Kate and Mr. Ward drove to the station in the best landau and pair of horses from Stowel Inn. Mr. Ward was so upset from first to last by the ceremonies and the heat that his conical-shaped head, covered with the dew of nervous perspiration, steamed like a kettle; but his affection for his bride and his evident delight and pride in her were undeniable, and although resenting in his mild way the stinging shower of rice with which he was pelted, and the usual facetious jokes that were made on the bride and bridegroom, Mr. Ward nevertheless beamed with good-nature all the time.
Palestrina made me laugh when she came home in the evening. She had been down to the village to see the Pettifers and to show them her wedding finery, as she promised to do; for Mrs. Pettifer is ill in bed again, and was unable to stand at the church door with the rest of the crowd to see the wedding-party.
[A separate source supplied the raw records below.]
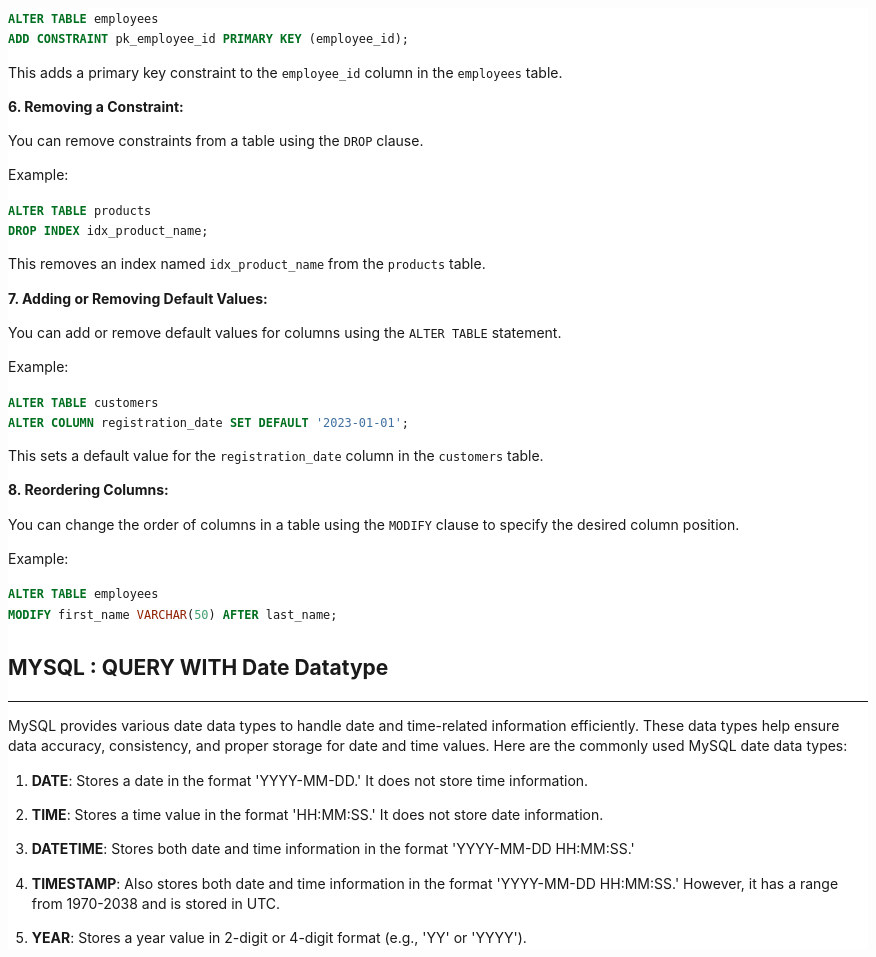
 ```sql
ALTER TABLE employees
ADD CONSTRAINT pk_employee_id PRIMARY KEY (employee_id);
```

This adds a primary key constraint to the `employee_id` column in the `employees` table.

**6. Removing a Constraint:**

You can remove constraints from a table using the `DROP` clause.

Example:

```sql
ALTER TABLE products
DROP INDEX idx_product_name;
```

This removes an index named `idx_product_name` from the `products` table.

**7. Adding or Removing Default Values:**

You can add or remove default values for columns using the `ALTER TABLE` statement.

Example:

```sql
ALTER TABLE customers
ALTER COLUMN registration_date SET DEFAULT '2023-01-01';
```

This sets a default value for the `registration_date` column in the `customers` table.

**8. Reordering Columns:**

You can change the order of columns in a table using the `MODIFY` clause to specify the desired column position.

Example:

```sql
ALTER TABLE employees
MODIFY first_name VARCHAR(50) AFTER last_name;
```

## MYSQL : QUERY WITH Date Datatype
---
MySQL provides various date data types to handle date and time-related information efficiently. These data types help ensure data accuracy, consistency, and proper storage for date and time values. Here are the commonly used MySQL date data types:

1. **DATE**: Stores a date in the format 'YYYY-MM-DD.' It does not store time information.

2. **TIME**: Stores a time value in the format 'HH:MM:SS.' It does not store date information.

3. **DATETIME**: Stores both date and time information in the format 'YYYY-MM-DD HH:MM:SS.'

4. **TIMESTAMP**: Also stores both date and time information in the format 'YYYY-MM-DD HH:MM:SS.' However, it has a range from 1970-2038 and is stored in UTC.

5. **YEAR**: Stores a year value in 2-digit or 4-digit format (e.g., 'YY' or 'YYYY').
My sister found the old lady weeping bitterly, and for a long time she could not guess the cause of her distress, until at last a remark of her husband's explained it. "She do take on like that tur'ble queer," he said, "as soon as ever the wedding-bells ring after a marriage is over."
"Yes," said Mrs. Pettifer; "I always say to myself, 'She's got him, and he ain't disappointed her after all.'"
Kennie sailed for Buenos Ayres the day after the wedding, and Mettie walked over to see us, being sent on some errand, I have no doubt, wherein she would be more usefully employed than in getting into the way of the staff of workers who were clearing up after yesterday's festivities. Mettie brought over Mrs. Ward's first telegram received that morning from Dover, and said it was too funny to think of Kate being Mrs. Ward. "Kate Ward," she said with one of her curious little chirruping laughs, "Kate Ward—do look at it!" And we dutifully replied that it certainly seemed the height of drollery.
Palestrina is not perfectly just to me when Mettie comes to call. She always remembers something important which she has until this moment forgotten, and with apologies to Mettie she flies off to see to it, and I am left with our caller. And then the marriage question is in full swing before one can prevent it. Mettie says she would never, never allow a man to know that she cared for him, and that no nice girl would. Did I think that if a girl never gave any evidence of her love, and died, it would be a very pitiful end? And of course I said that the pathos of the thing would strike one directly.
"After death," said Mettie, "she might still be his good angel. It is very strange," she said, "to think of becoming a being with wings. Do you know I often wonder what those wings can be like, and I cannot imagine them made of anything but white ostrich feathers, which I must say would look very pretty.... I am sure it is a brave thing to part and say nothing, but do you think that one might write?"